§ **To do**
Among the lines below, count those that include "html", and state the count alone.

=== Begin Enclosure ===

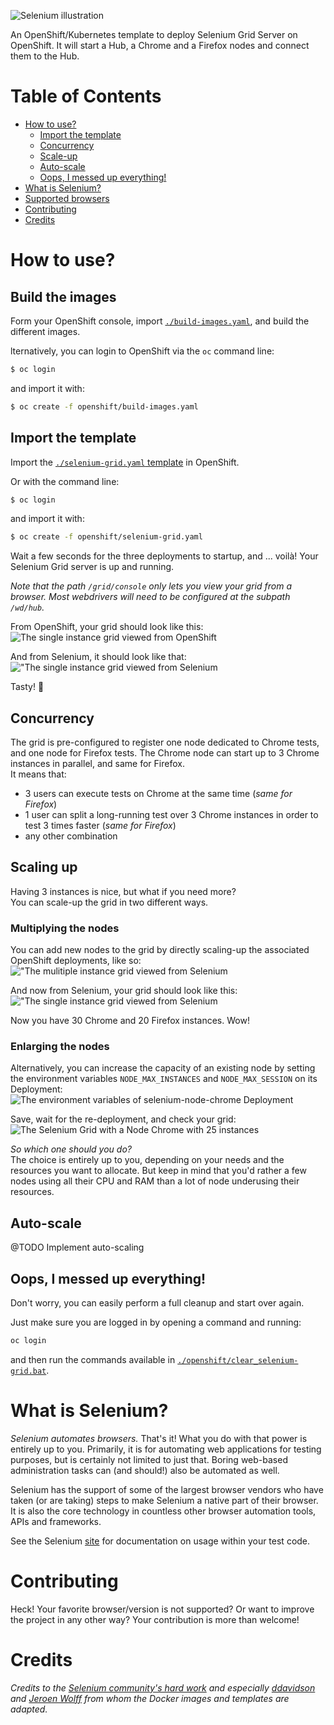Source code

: ![Selenium illustration](public/images/hero.svg)

An OpenShift/Kubernetes template to deploy Selenium Grid Server on OpenShift. It will start a Hub, a Chrome and a Firefox nodes and connect them to the Hub.

# Table of Contents

- [How to use?](#how-to-use)
    - [Import the template](#import-the-template)
    - [Concurrency](#concurrency)
    - [Scale-up](#scale-up)
    - [Auto-scale](#auto-scale)
    - [Oops, I messed up everything!](#oops-i-messed-up-everything)
- [What is Selenium?](#what-is-selenium)
- [Supported browsers](#supported-browsers)
- [Contributing](#contributing)
- [Credits](#credits)

# How to use?

## Build the images
Form your OpenShift console, import [`./build-images.yaml`](./build-images.yaml), and build the different images.

lternatively, you can login to OpenShift via the `oc` command line:
```bash
$ oc login
```
and import it with:
```bash
$ oc create -f openshift/build-images.yaml
```

## Import the template
Import the [`./selenium-grid.yaml` template](./selenium-grid.yaml) in OpenShift. 

Or with the command line:
```bash
$ oc login
```
and import it with:
```bash
$ oc create -f openshift/selenium-grid.yaml
```

Wait a few seconds for the three deployments to startup, and ... voilà! Your Selenium Grid server is up and running.

*Note that the path `/grid/console` only lets you view your grid from a browser.
Most webdrivers will need to be configured at the subpath `/wd/hub`.*

From OpenShift, your grid should look like this:  
![The single instance grid viewed from OpenShift](./public/images/single_instance_in_os.png "The single instance grid viewed from OpenShift")

And from Selenium, it should look like that:
!["The single instance grid viewed from Selenium](./public/images/single_instance_in_grid.png "The single instance grid viewed from Selenium")

Tasty! 🍬

## Concurrency
The grid is pre-configured to register one node dedicated to Chrome tests, and one
node for Firefox tests. The Chrome node can start up to 3 Chrome instances in 
parallel, and same for Firefox.  
It means that:
- 3 users can execute tests on Chrome at the same time (*same for Firefox*)
- 1 user can split a long-running test over 3 Chrome instances in order to test
3 times faster (*same for Firefox*)
- any other combination

## Scaling up
Having 3 instances is nice, but what if you need more?   
You can scale-up the grid in two different ways.

### Multiplying the nodes
You can add new nodes to the grid by directly scaling-up the associated 
OpenShift deployments, like so:  
!["The mulitiple instance grid viewed from Selenium](./public/images/scaling_up.png "The single instance grid viewed from Selenium")

And now from Selenium, your grid should look like this:  
!["The single instance grid viewed from Selenium](./public/images/multi_instance_in_grid.png "The single instance grid viewed from Selenium")

Now you have 30 Chrome and 20 Firefox instances. Wow!

### Enlarging the nodes
Alternatively, you can increase the capacity of an existing node by setting the 
environment variables `NODE_MAX_INSTANCES` and `NODE_MAX_SESSION` on its 
Deployment:
![The environment variables of selenium-node-chrome Deployment](./public/images/deployment_config_env_vars.png "The environment variables of selenium-node-chrome Deployment")

Save, wait for the re-deployment, and check your grid:
![The Selenium Grid with a Node Chrome with 25 instances](./public/images/bigger_node.png "The Selenium Grid with a Node Chrome with 25 instances")

*So which one should you do?*  
The choice is entirely up to you, depending on your needs and the resources you
want to allocate. But keep in mind that you'd rather a few nodes using all their
CPU and RAM than a lot of node underusing their resources.

## Auto-scale

@TODO Implement auto-scaling

## Oops, I messed up everything!
Don't worry, you can easily perform a full cleanup and start over again.

Just make sure you are logged in by opening a command and running:
```bash
oc login
```
and then run the commands available in [`./openshift/clear_selenium-grid.bat`](./openshift/clear_selenium-grid.bat).

# What is Selenium?
_Selenium automates browsers._ That's it! What you do with that power is 
entirely up to you. Primarily, it is for automating web applications for testing
purposes, but is certainly not limited to just that. Boring web-based 
administration tasks can (and should!) also be automated as well.

Selenium has the support of some of the largest browser vendors who have taken 
(or are taking) steps to make Selenium a native part of their browser. It is 
also the core technology in countless other browser automation tools, APIs and 
frameworks.

See the Selenium [site](http://docs.seleniumhq.org/) for documentation on usage 
within your test code.

# Contributing
Heck! Your favorite browser/version is not supported? Or want to improve the project in 
any other way?
Your contribution is more than welcome!

# Credits
_Credits to the [Selenium community's hard work](https://github.com/SeleniumHQ/docker-selenium/tree/master/Base) and especially [ddavidson](https://github.com/ddavison) and [Jeroen Wolff](https://github.com/jr00n) from whom the Docker images and templates are adapted._
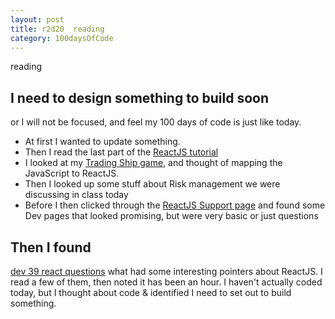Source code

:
 ```yaml
---
layout: post
title: r2d20  reading
category: 100daysOfCode
---
```


reading

## I need to design something to build soon ##
or I will not be focused, and feel my 100 days of code is just like today.

* At first I wanted to update something.
* Then I read the last part of the [ReactJS tutorial](https://reactjs.org/tutorial/tutorial.html#adding-time-travel)
* I looked at my [Trading Ship game](https://github.com/t3liph0n3/TradingShipGame), and thought of mapping the JavaScript to ReactJS.
* Then I looked up some stuff about Risk management we were discussing in class today
* Before I then clicked through the [ReactJS Support page](https://reactjs.org/community/support.html) and found some Dev pages that looked promising, but were very basic or just questions

## Then I found ##
[dev 39 react questions](https://dev.to/fullstackcafe/39-advanced-react-interview-questions-you-must-clarify-today-3c1h)
what had some interesting pointers about ReactJS.
I read a few of them, then noted it has been an hour.
I haven't actually coded today, but I thought about code & identified I need to set out to build something.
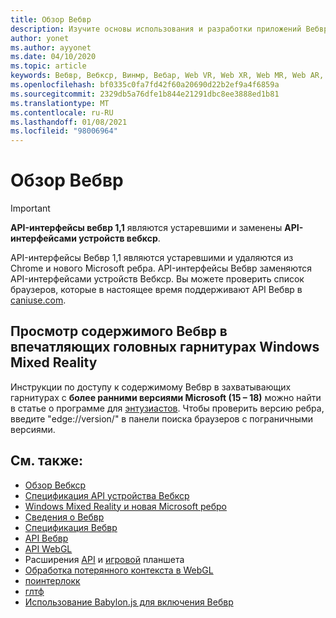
 ```yaml
---
title: Обзор Вебвр
description: Изучите основы использования и разработки приложений Вебвр, работающих на впечатляющих наушниках Windows Mixed Reality.
author: yonet
ms.author: ayyonet
ms.date: 04/10/2020
ms.topic: article
keywords: Вебвр, Вебкср, Винмр, Вебар, Web VR, Web XR, Web MR, Web AR, 360, 360 Video, 360 видео, 360 Photo, 360 Фото, 360 Content, иммерсивное веб-, иммерсивевеб, IW
ms.openlocfilehash: bf0335c0fa7fd42f60a20690d22b2ef9a4f6859a
ms.sourcegitcommit: 2329db5a76dfe1b844e21291dbc8ee3888ed1b81
ms.translationtype: MT
ms.contentlocale: ru-RU
ms.lasthandoff: 01/08/2021
ms.locfileid: "98006964"
---
```

# <a name="webvr-overview"></a>Обзор Вебвр

> [!IMPORTANT]
> **API-интерфейсы вебвр 1,1** являются устаревшими и заменены **API-интерфейсами устройств вебкср**.

API-интерфейсы Вебвр 1,1 являются устаревшими и удаляются из Chrome и нового Microsoft ребра. API-интерфейсы Вебвр заменяются API-интерфейсами устройств Вебкср. Вы можете проверить список браузеров, которые в настоящее время поддерживают API Вебвр в [caniuse.com](https://caniuse.com/#search=webvr).

## <a name="viewing-webvr-content-in-windows-mixed-reality-immersive-headsets"></a>Просмотр содержимого Вебвр в впечатляющих головных гарнитурах Windows Mixed Reality

Инструкции по доступу к содержимому Вебвр в захватывающих гарнитурах с **более ранними версиями Microsoft (15 – 18)** можно найти в статье о программе для [энтузиастов](https://docs.microsoft.com/windows/mixed-reality/enthusiast-guide/webvr). Чтобы проверить версию ребра, введите "edge://version/" в панели поиска браузеров с пограничными версиями.

## <a name="see-also"></a>См. также:

* [Обзор Вебкср](webxr-overview.md)
* [Спецификация API устройства Вебкср](https://immersive-web.github.io/webxr/)
* [Windows Mixed Reality и новая Microsoft ребро](https://docs.microsoft.com/windows/mixed-reality/new-microsoft-edge)
* [Сведения о Вебвр](https://webvr.info)
* [Спецификация Вебвр](https://w3c.github.io/webvr/)
* [API Вебвр](https://msdn.microsoft.com/library/mt806281(v=vs.85).aspx)
* [API WebGL](https://msdn.microsoft.com/library/bg182648(v=vs.85).aspx)
* Расширения [API](https://msdn.microsoft.com/library/dn743630(v=vs.85).aspx) и [игровой](https://w3c.github.io/gamepad/extensions.html) планшета
* [Обработка потерянного контекста в WebGL](https://www.khronos.org/webgl/wiki/HandlingContextLost)
* [поинтерлокк](https://www.w3.org/TR/pointerlock/)
* [глтф](https://www.khronos.org/gltf)
* [Использование Babylon.js для включения Вебвр](https://docs.microsoft.com/windows/uwp/get-started/adding-webvr-to-a-babylonjs-game)
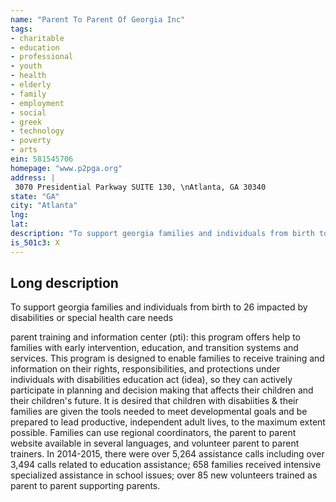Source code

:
 ```yaml
---
name: "Parent To Parent Of Georgia Inc"
tags:
- charitable
- education
- professional
- youth
- health
- elderly
- family
- employment
- social
- greek
- technology
- poverty
- arts
ein: 581545706
homepage: "www.p2pga.org"
address: |
 3070 Presidential Parkway SUITE 130, \nAtlanta, GA 30340
state: "GA"
city: "Atlanta"
lng: 
lat: 
description: "To support georgia families and individuals from birth to 26 impacted by disabilities or special health care needs"
is_501c3: X
---
```


## Long description

To support georgia families and individuals from birth to 26 impacted by disabilities or special health care needs
  
  parent training and information center (pti): this program offers help to families with early intervention, education, and transition systems and services. This program is designed to enable families to receive training and information on their rights, responsibilities, and protections under individuals with disabilities education act (idea), so they can actively participate in planning and decision making that affects their children and their children's future. It is desired that children with disabiities & their families are given the tools needed to meet developmental goals and be prepared to lead productive, independent adult lives, to the maximum extent possible. Families can use regional coordinators, the parent to parent website available in several languages, and volunteer parent to parent trainers. In 2014-2015, there were over 5,264 assistance calls including over 3,494 calls related to education assistance; 658 families received intensive specialized assistance in school issues; over 85 new volunteers trained as parent to parent supporting parents. 
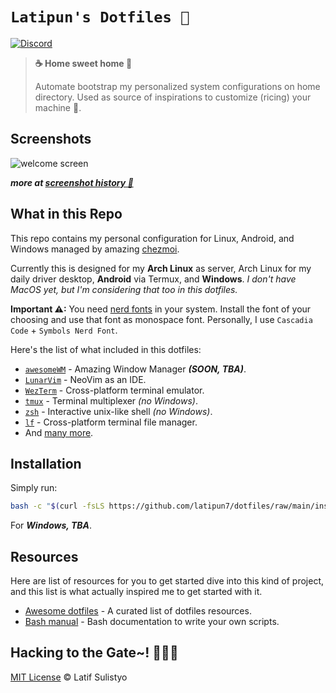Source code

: # `Latipun's Dotfiles 🏡`

[![Discord][discord-image]][discord-url]

> **☕ Home sweet home 🏡**
>
> Automate bootstrap my personalized system configurations on home directory.
> Used as source of inspirations to customize (ricing) your machine 🍙.

## Screenshots

![welcome screen](https://user-images.githubusercontent.com/20012970/191744493-87f1bfee-5758-4919-ab37-ff1338e904c3.gif)

_**more at [screenshot history 📸](https://github.com/latipun7/dotfiles/discussions/10)**_

## What in this Repo

This repo contains my personal configuration for Linux, Android, and Windows
managed by amazing [chezmoi](https://chezmoi.io).

Currently this is designed for my **Arch Linux** as server, Arch Linux for my
daily driver desktop, **Android** via Termux, and **Windows**.
_I don't have MacOS yet, but I'm considering that too in this dotfiles._

**Important ⚠:** You need [nerd fonts][nerd-fonts] in your system.
Install the font of your choosing and use that font as monospace font.
Personally, I use `Cascadia Code` + `Symbols Nerd Font`.

Here's the list of what included in this dotfiles:

- [`awesomeWM`](https://awesomewm.org/) - Amazing Window Manager _**(SOON, TBA)**_.
- [`LunarVim`](https://www.lunarvim.org) - NeoVim as an IDE.
- [`WezTerm`](https://wezfurlong.org/wezterm/) - Cross-platform terminal emulator.
- [`tmux`](https://github.com/tmux/tmux) - Terminal multiplexer _(no Windows)_.
- [`zsh`](https://zsh.sourceforge.io/) - Interactive unix-like shell _(no Windows)_.
- [`lf`](https://github.com/gokcehan/lf) - Cross-platform terminal file manager.
- And [many more](./home).

## Installation

Simply run:

```bash
bash -c "$(curl -fsLS https://github.com/latipun7/dotfiles/raw/main/install.sh)"
```

For _**Windows, TBA**_.

## Resources

Here are list of resources for you to get started dive into this kind of project,
and this list is what actually inspired me to get started with it.

- [Awesome dotfiles][awe-dot] - A curated list of dotfiles resources.
- [Bash manual][bash] - Bash documentation to write your own scripts.

## Hacking to the Gate~! 🧑‍💻🎶

[MIT License](./license) © Latif Sulistyo

<!-- Variables -->

[discord-image]: https://img.shields.io/discord/758271814153011201?label=Developers%20Indonesia&logo=discord&style=flat-square
[discord-url]: https://discord.gg/njSj2Nq "Chat and discuss at Developers Indonesia"
[awe-dot]: https://github.com/webpro/awesome-dotfiles#readme "Awesome Dotfiles"
[bash]: https://www.gnu.org/software/bash/manual/bash.html "Bash Manual"
[nerd-fonts]: https://www.nerdfonts.com/ "NerdFonts"
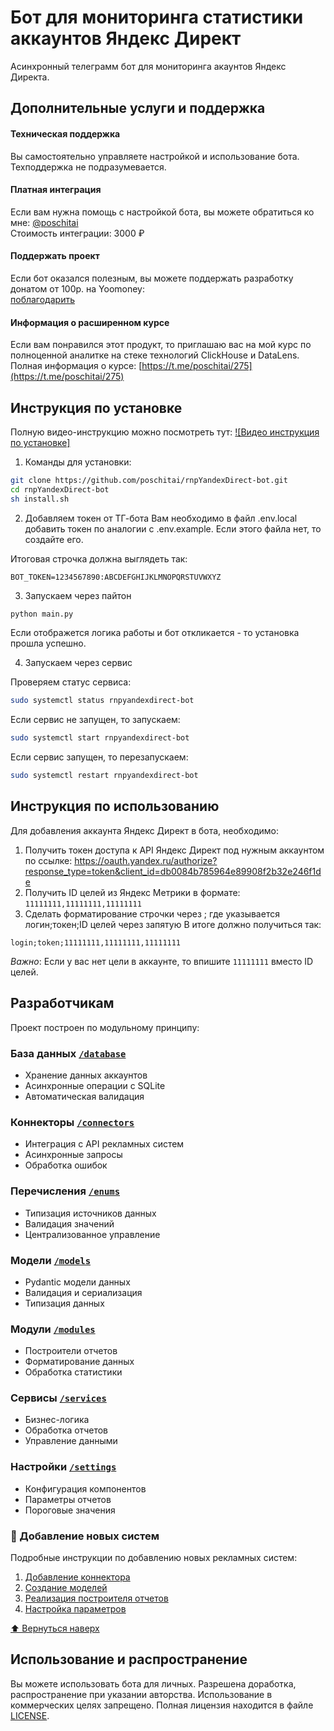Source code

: # Бот для мониторинга статистики аккаунтов Яндекс Директ

Асинхронный телеграмм бот для мониторинга акаунтов Яндекс Директа. 


## Дополнительные услуги и поддержка

#### Техническая поддержка

Вы самостоятельно управляете настройкой и использование бота. Техподдержка не подразумевается.

#### Платная интеграция

Если вам нужна помощь с настройкой бота, вы можете обратиться ко мне:
[@poschitai](https://t.me/poschitai)  
Стоимость интеграции: 3000 ₽

#### Поддержать проект

Если бот оказался полезным, вы можете поддержать разработку донатом от 100р. на Yoomoney:  
[поблагодарить](https://yoomoney.ru/to/410011521226963)

#### Информация о расширенном курсе

Если вам понравился этот продукт, то приглашаю вас на мой курс по полноценной аналитке на стеке технологий ClickHouse и DataLens. 
Полная информация о курсе: [https://t.me/poschitai/275](https://t.me/poschitai/275)

## Инструкция по установке

Полную видео-инструкцию можно посмотреть тут:
[![Видео инструкция по установке]](https://vkvideo.ru/video7686053_456239128)

1. Команды для установки:
```bash
git clone https://github.com/poschitai/rnpYandexDirect-bot.git
cd rnpYandexDirect-bot
sh install.sh
```

2. Добавляем токен от ТГ-бота
Вам необходимо в файл .env.local добавить токен по аналогии с .env.example. Если этого файла нет, то создайте его.

Итоговая строчка должна выглядеть так:
```
BOT_TOKEN=1234567890:ABCDEFGHIJKLMNOPQRSTUVWXYZ
```

3. Запускаем через пайтон
```bash
python main.py
```
Если отображется логика работы и бот откликается - то установка прошла успешно.

4. Запускаем через сервис

Проверяем статус сервиса:
```bash
sudo systemctl status rnpyandexdirect-bot
```
Если сервис не запущен, то запускаем:
```bash
sudo systemctl start rnpyandexdirect-bot
```
Если сервис запущен, то перезапускаем:
```bash
sudo systemctl restart rnpyandexdirect-bot
```



## Инструкция по использованию
Для добавления аккаунта Яндекс Директ в бота, необходимо:
1. Получить токен доступа к API Яндекс Директ под нужным аккаунтом по ссылке: https://oauth.yandex.ru/authorize?response_type=token&client_id=db0084b785964e89908f2b32e246f1de
2. Получить ID целей из Яндекс Метрики в формате: ```11111111,11111111,11111111```
3. Сделать форматирование строчки через ; где указывается логин;токен;ID целей через запятую
В итоге должно получиться так:
```
login;token;11111111,11111111,11111111
```

*Важно*:
Если у вас нет цели в аккаунте, то впишите ```11111111``` вместо ID целей.


## Разработчикам

Проект построен по модульному принципу:

### База данных [`/database`](database/README.md)
- Хранение данных аккаунтов
- Асинхронные операции с SQLite
- Автоматическая валидация

### Коннекторы [`/connectors`](connectors/README.md)
- Интеграция с API рекламных систем
- Асинхронные запросы
- Обработка ошибок

### Перечисления [`/enums`](enums/README.md)
- Типизация источников данных
- Валидация значений
- Централизованное управление

### Модели [`/models`](models/README.md)
- Pydantic модели данных
- Валидация и сериализация
- Типизация данных

### Модули [`/modules`](modules/README.md)
- Построители отчетов
- Форматирование данных
- Обработка статистики

### Сервисы [`/services`](services/README.md)
- Бизнес-логика
- Обработка отчетов
- Управление данными

### Настройки [`/settings`](settings/README.md)
- Конфигурация компонентов
- Параметры отчетов
- Пороговые значения


### 🔧 Добавление новых систем

Подробные инструкции по добавлению новых рекламных систем:
1. [Добавление коннектора](connectors/README.md)
2. [Создание моделей](models/README.md)
3. [Реализация построителя отчетов](modules/README.md)
4. [Настройка параметров](settings/README.md)


[⬆️ Вернуться наверх](#бот-для-мониторинга-статистики-аккаунтов-яндекс-директ)



## Использование и распространение

Вы можете использовать бота для личных. 
Разрешена доработка, распространение при указании авторства.
Использование в коммерческих целях запрещено.
Полная лицензия находится в файле [LICENSE](LICENSE).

=== End Enclosure ===

§ **Answer**
4